### WHAT NEEDS TO BE DONE
Working from the top of the records below, reproduce each line exactly, ending once you have written the line containing "Caret Browsing Support".

### TASK MATERIAL
○ ○ ○ ○

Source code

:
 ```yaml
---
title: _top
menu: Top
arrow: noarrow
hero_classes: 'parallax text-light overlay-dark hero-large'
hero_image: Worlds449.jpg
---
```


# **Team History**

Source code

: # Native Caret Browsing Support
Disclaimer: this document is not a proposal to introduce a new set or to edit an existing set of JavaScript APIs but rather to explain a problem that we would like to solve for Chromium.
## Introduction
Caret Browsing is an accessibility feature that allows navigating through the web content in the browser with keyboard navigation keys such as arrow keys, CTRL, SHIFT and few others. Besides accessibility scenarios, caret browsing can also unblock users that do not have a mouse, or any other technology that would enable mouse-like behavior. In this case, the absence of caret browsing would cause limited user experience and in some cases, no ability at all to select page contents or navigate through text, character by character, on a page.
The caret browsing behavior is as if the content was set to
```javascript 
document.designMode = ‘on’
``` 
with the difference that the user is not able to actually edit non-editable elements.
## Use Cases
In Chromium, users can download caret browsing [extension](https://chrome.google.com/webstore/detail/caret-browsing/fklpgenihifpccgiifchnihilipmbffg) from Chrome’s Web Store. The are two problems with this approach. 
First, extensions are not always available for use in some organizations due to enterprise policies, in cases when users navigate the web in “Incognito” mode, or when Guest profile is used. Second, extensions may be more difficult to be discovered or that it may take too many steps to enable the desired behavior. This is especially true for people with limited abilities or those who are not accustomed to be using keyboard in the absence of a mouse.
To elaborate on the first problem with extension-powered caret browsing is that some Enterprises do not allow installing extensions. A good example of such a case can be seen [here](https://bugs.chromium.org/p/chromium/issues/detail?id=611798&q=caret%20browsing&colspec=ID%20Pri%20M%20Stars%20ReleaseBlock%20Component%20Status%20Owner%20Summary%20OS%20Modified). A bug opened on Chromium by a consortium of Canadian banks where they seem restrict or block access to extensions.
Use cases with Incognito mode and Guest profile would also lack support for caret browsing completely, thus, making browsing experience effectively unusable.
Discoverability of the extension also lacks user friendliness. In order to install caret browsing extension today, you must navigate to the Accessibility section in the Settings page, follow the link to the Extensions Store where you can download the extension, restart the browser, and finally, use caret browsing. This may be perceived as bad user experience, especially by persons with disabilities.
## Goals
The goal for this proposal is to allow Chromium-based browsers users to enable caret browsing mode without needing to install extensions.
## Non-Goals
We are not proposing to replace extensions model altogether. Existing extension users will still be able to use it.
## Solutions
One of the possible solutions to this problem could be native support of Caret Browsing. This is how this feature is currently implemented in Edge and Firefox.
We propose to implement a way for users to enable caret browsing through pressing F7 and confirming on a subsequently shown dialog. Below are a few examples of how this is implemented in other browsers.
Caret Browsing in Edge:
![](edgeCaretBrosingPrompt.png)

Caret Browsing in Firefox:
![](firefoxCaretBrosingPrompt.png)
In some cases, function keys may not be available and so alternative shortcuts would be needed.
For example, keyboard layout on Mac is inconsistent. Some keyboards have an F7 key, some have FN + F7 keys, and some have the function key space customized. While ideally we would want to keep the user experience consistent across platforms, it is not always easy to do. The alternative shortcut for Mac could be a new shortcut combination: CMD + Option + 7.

○ ○ ○ ○

### TASK RESULT
Source code

:
 ```yaml
---
title: _top
menu: Top
arrow: noarrow
hero_classes: 'parallax text-light overlay-dark hero-large'
hero_image: Worlds449.jpg
---
```


# **Team History**

Source code

: # Native Caret Browsing Support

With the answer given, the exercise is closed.